PROBLEM:
Line by line, output the data that follows exactly as written.

EXTRACTED DATA:
* * * *

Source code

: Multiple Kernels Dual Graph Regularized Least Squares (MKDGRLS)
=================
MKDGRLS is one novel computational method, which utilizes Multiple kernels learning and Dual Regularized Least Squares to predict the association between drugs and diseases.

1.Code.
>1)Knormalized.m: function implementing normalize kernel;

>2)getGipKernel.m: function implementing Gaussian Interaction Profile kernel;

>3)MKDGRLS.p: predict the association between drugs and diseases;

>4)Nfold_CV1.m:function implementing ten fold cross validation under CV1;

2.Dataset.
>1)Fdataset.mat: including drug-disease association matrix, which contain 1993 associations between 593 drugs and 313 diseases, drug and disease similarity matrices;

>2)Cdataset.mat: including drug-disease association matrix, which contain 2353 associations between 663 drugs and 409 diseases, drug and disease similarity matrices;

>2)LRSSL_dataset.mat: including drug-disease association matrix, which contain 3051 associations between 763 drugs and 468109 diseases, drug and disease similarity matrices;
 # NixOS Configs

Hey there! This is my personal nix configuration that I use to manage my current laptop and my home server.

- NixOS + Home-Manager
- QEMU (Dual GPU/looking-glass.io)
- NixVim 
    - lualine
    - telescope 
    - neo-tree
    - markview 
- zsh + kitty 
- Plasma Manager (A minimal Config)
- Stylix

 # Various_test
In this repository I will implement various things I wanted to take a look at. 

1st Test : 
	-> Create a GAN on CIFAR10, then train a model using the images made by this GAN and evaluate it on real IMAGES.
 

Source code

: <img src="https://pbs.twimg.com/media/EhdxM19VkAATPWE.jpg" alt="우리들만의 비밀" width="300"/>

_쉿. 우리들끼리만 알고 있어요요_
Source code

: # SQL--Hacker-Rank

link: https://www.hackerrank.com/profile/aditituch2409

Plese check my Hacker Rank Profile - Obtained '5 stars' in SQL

* * * *

FINISHED TASK:
Source code

: Multiple Kernels Dual Graph Regularized Least Squares (MKDGRLS)
=================
MKDGRLS is one novel computational method, which utilizes Multiple kernels learning and Dual Regularized Least Squares to predict the association between drugs and diseases.

1.Code.
>1)Knormalized.m: function implementing normalize kernel;

>2)getGipKernel.m: function implementing Gaussian Interaction Profile kernel;

>3)MKDGRLS.p: predict the association between drugs and diseases;

>4)Nfold_CV1.m:function implementing ten fold cross validation under CV1;

2.Dataset.
>1)Fdataset.mat: including drug-disease association matrix, which contain 1993 associations between 593 drugs and 313 diseases, drug and disease similarity matrices;

>2)Cdataset.mat: including drug-disease association matrix, which contain 2353 associations between 663 drugs and 409 diseases, drug and disease similarity matrices;

>2)LRSSL_dataset.mat: including drug-disease association matrix, which contain 3051 associations between 763 drugs and 468109 diseases, drug and disease similarity matrices;
 # NixOS Configs

Hey there! This is my personal nix configuration that I use to manage my current laptop and my home server.

- NixOS + Home-Manager
- QEMU (Dual GPU/looking-glass.io)
- NixVim 
    - lualine
    - telescope 
    - neo-tree
    - markview 
- zsh + kitty 
- Plasma Manager (A minimal Config)
- Stylix

 # Various_test
In this repository I will implement various things I wanted to take a look at. 

1st Test : 
	-> Create a GAN on CIFAR10, then train a model using the images made by this GAN and evaluate it on real IMAGES.
 

Source code

: <img src="https://pbs.twimg.com/media/EhdxM19VkAATPWE.jpg" alt="우리들만의 비밀" width="300"/>

_쉿. 우리들끼리만 알고 있어요요_
Source code

: # SQL--Hacker-Rank

link: https://www.hackerrank.com/profile/aditituch2409

Plese check my Hacker Rank Profile - Obtained '5 stars' in SQL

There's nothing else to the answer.